-- Work to be completed --
An exact copy of the data below is needed; please leave out any pictures.

-- Data listing --
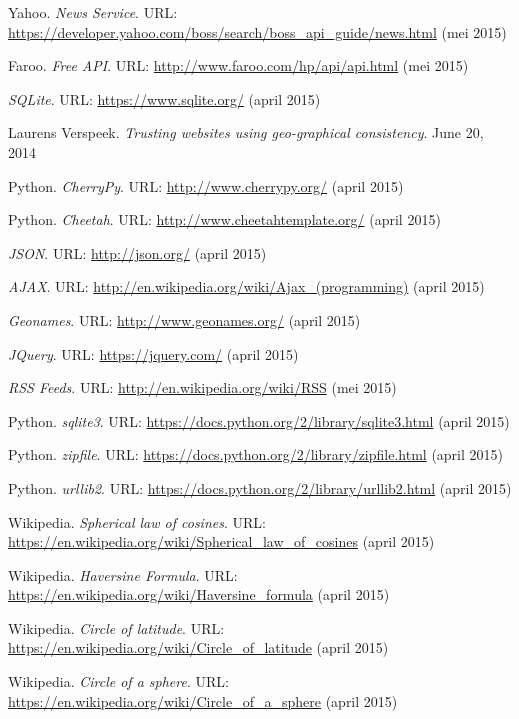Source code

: \documentclass[twoside,openright]{uva-bachelor-thesis}
\begin{document}
\begin{thebibliography}{9}
	Yahoo.
	\textit{News Service}.
	URL: \url{https://developer.yahoo.com/boss/search/boss_api_guide/news.html}
	(mei 2015)
	
	Faroo.
	\textit{Free API}.
	URL: \url{http://www.faroo.com/hp/api/api.html}
	(mei 2015)
	
	\textit{SQLite}. 
	URL: \url{https://www.sqlite.org/}
	(april 2015)
	
	Laurens Verspeek. 
	\textit{Trusting websites using geo-graphical consistency}.
	June 20, 2014
	
	Python.
	\textit{CherryPy}.
	URL: \url{http://www.cherrypy.org/}
	(april 2015)
	
	Python.
	\textit{Cheetah}.
	URL: \url{http://www.cheetahtemplate.org/}
	(april 2015)
	
	\textit{JSON}.
	URL: \url{http://json.org/}
	(april 2015)
	
	\textit{AJAX}.
	URL: \url{http://en.wikipedia.org/wiki/Ajax_(programming)}
	(april 2015)
	
	\textit{Geonames}.
	URL: \url{http://www.geonames.org/}
	(april 2015)
	
	\textit{JQuery}.
	URL: \url{https://jquery.com/}
	(april 2015)
	
	\textit{RSS Feeds}.
	URL: \url{http://en.wikipedia.org/wiki/RSS}
	(mei 2015)
	
	Python.
	\textit{sqlite3}.
	URL: \url{https://docs.python.org/2/library/sqlite3.html}
	(april 2015)
	
	Python.
	\textit{zipfile}.
	URL: \url{https://docs.python.org/2/library/zipfile.html}
	(april 2015)
	
	Python.
	\textit{urllib2}.
	URL: \url{https://docs.python.org/2/library/urllib2.html}
	(april 2015)
	
	Wikipedia.
	\textit{Spherical law of cosines}.
	URL: \url{https://en.wikipedia.org/wiki/Spherical_law_of_cosines}
	(april 2015)
	
	Wikipedia.
	\textit{Haversine Formula}.
	URL: \url{https://en.wikipedia.org/wiki/Haversine_formula}
	(april 2015)
	
	Wikipedia.
	\textit{Circle of latitude}.
	URL: \url{https://en.wikipedia.org/wiki/Circle_of_latitude}
	(april 2015)
	
	Wikipedia.
	\textit{Circle of a sphere}.
	URL: \url{https://en.wikipedia.org/wiki/Circle_of_a_sphere}
	(april 2015)
	

\end{thebibliography}
\end{document}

-- Result --
Source code

: \documentclass[twoside,openright]{uva-bachelor-thesis}
\begin{document}
\begin{thebibliography}{9}
	Yahoo.
	\textit{News Service}.
	URL: \url{https://developer.yahoo.com/boss/search/boss_api_guide/news.html}
	(mei 2015)
	
	Faroo.
	\textit{Free API}.
	URL: \url{http://www.faroo.com/hp/api/api.html}
	(mei 2015)
	
	\textit{SQLite}. 
	URL: \url{https://www.sqlite.org/}
	(april 2015)
	
	Laurens Verspeek. 
	\textit{Trusting websites using geo-graphical consistency}.
	June 20, 2014
	
	Python.
	\textit{CherryPy}.
	URL: \url{http://www.cherrypy.org/}
	(april 2015)
	
	Python.
	\textit{Cheetah}.
	URL: \url{http://www.cheetahtemplate.org/}
	(april 2015)
	
	\textit{JSON}.
	URL: \url{http://json.org/}
	(april 2015)
	
	\textit{AJAX}.
	URL: \url{http://en.wikipedia.org/wiki/Ajax_(programming)}
	(april 2015)
	
	\textit{Geonames}.
	URL: \url{http://www.geonames.org/}
	(april 2015)
	
	\textit{JQuery}.
	URL: \url{https://jquery.com/}
	(april 2015)
	
	\textit{RSS Feeds}.
	URL: \url{http://en.wikipedia.org/wiki/RSS}
	(mei 2015)
	
	Python.
	\textit{sqlite3}.
	URL: \url{https://docs.python.org/2/library/sqlite3.html}
	(april 2015)
	
	Python.
	\textit{zipfile}.
	URL: \url{https://docs.python.org/2/library/zipfile.html}
	(april 2015)
	
	Python.
	\textit{urllib2}.
	URL: \url{https://docs.python.org/2/library/urllib2.html}
	(april 2015)
	
	Wikipedia.
	\textit{Spherical law of cosines}.
	URL: \url{https://en.wikipedia.org/wiki/Spherical_law_of_cosines}
	(april 2015)
	
	Wikipedia.
	\textit{Haversine Formula}.
	URL: \url{https://en.wikipedia.org/wiki/Haversine_formula}
	(april 2015)
	
	Wikipedia.
	\textit{Circle of latitude}.
	URL: \url{https://en.wikipedia.org/wiki/Circle_of_latitude}
	(april 2015)
	
	Wikipedia.
	\textit{Circle of a sphere}.
	URL: \url{https://en.wikipedia.org/wiki/Circle_of_a_sphere}
	(april 2015)
	

\end{thebibliography}
\end{document}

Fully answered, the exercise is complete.